Позвонили с соседней станции, сообщили, что идет военный эшелон; надо было переключить жезловый аппарат и пропустить его. Станционный сторож, старик-азербайджанец, оказал Самсону медвежью услугу: пожалел его, не разбудил, сам поговорил с соседней станцией; потом переключил аппарат, освободил жезл, перевел стрелки и открыл семафор третьего пути. А на третьем пути стояли два товарных вагона, рабочие производили погрузку… Лишь перед самыми стрелками заметил машинист военного эшелона, что путь занят, дал тревожный сигнал. А Самсону приснился человек с искаженным от страха лицом, зашедшийся в отчаянном вопле… И тут он проснулся. Вскочил, закатил в сердцах пощечину бледному, дрожащему сторожу — ударил старого человека! Машинисту удалось все же остановить поезд — в каких-нибудь пяти саженях от тех товарных вагонов. Из состава высыпали солдаты, офицеры, выскочил сам полковник. Целая толпа ворвалась к Самсону в кабинет, — наверно, растерзали бы его живьем, ничто бы их не остановило, если бы…

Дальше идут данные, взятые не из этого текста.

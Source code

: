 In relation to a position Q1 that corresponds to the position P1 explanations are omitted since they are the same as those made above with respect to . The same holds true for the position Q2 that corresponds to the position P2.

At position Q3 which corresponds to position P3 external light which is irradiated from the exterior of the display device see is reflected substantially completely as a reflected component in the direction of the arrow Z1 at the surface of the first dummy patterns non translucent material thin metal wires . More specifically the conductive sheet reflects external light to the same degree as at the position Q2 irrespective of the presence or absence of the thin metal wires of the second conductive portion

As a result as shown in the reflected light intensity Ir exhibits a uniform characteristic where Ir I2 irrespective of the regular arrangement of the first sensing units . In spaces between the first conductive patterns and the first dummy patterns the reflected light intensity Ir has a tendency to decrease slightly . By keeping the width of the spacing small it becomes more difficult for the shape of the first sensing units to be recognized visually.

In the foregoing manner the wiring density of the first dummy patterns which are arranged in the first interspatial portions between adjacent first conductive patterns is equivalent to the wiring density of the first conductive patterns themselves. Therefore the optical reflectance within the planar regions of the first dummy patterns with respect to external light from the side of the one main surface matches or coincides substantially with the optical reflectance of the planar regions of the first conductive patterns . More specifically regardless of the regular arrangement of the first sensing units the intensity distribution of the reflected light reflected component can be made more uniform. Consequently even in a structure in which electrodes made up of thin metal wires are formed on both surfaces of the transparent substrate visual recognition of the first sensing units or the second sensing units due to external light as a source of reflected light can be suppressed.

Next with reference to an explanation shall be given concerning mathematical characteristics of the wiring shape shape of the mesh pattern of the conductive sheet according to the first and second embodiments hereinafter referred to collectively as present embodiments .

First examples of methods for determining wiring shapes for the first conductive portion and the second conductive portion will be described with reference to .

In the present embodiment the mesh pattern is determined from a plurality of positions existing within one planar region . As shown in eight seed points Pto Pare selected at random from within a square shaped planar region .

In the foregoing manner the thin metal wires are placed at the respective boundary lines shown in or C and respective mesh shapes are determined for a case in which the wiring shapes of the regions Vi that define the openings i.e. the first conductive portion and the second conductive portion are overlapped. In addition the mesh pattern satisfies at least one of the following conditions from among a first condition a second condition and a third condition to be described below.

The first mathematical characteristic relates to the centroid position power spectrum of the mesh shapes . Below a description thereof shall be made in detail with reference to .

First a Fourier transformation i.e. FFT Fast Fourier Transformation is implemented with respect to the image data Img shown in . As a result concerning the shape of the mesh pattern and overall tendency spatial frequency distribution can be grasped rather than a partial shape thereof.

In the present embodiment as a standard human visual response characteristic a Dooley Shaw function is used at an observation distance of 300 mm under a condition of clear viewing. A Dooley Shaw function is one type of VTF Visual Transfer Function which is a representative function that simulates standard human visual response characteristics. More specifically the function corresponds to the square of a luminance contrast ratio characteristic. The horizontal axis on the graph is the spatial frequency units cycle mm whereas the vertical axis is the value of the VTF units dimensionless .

Почему-то в это жуткое мгновение в памяти Самсона ожила картинка из давнего прошлого. Когда ему было лет десять, он как-то положил перед проходом поезда на рельсы большую медную монету, и, когда состав миновал это место, не было на пятаке больше ни двуглавого орла, ни надписи: монета превратилась в тоненький горячий медный листок, обжегший ему пальцы. Удивительно, что Самсону вспомнился этот случай именно сейчас, когда он, зажатый в угол кабинета, окруженный разъяренными солдатами, ждал с пересохшим от страха ртом лютой расправы… Разумеется, его растерзали бы на части, если бы…

Если бы внезапно не вскочил на стол офицер железнодорожного батальона и не закричал: «Стойте, братцы, он не виноват, стойте! Я понял, что тут произошло».

Этот офицер спас Самсона. До сих пор стоят у Самсона перед глазами его густые, желтые, прокуренные усы. Потом все вместе, с помощью солдат, откатили эти два вагона в тупик… Эту историю Самсон не утаил от Фати, рассказал ей еще до венчания. Эх, Фати… Вот, оставила Самсона одного на старости лет! «Фати, помнишь, как мы венчались?» — «Как не помнить, Самсон!» — «Помнишь тот вагон?» — «Очень прошу, никому не рассказывай, на смех поднимут!» — «Почему, Фати, что в этом смешного? Обыкновенная церковь, только в вагоне, раскатывает на колесах взад-вперед…» Эх, Фати! Не вовремя ушла… Остался Самсон один-одинешенек в этом огромном мире.

Самсон открывает глаза. В комнате темно. Вдруг он вспоминает, что и вчера раскрыл глаза — не во сне, а наяву. И удивился, что не увидел длинного ряда составленных вместе столов. «Должно быть, соседи успели разобрать по домам после поминок».

С улицы доносится шум автомобилей. Проспект, должно быть, ярко освещен. Неужели он так мало спал? С кладбища вернулись в семь вечера… А что было потом? Совсем ничего не помнит Самсон — как он поднялся по лестнице, как вошел в квартиру. Не помнит людей за столами — здесь, в этой комнате. Что с ним стряслось? Наверно, стало дурно. Проклятая старость! Не выдержал! Надо было ему осушить стакан за упокой бедной Фати… Эх, не вовремя она его покинула…

«Но почему я не помню, как шел по лестнице?»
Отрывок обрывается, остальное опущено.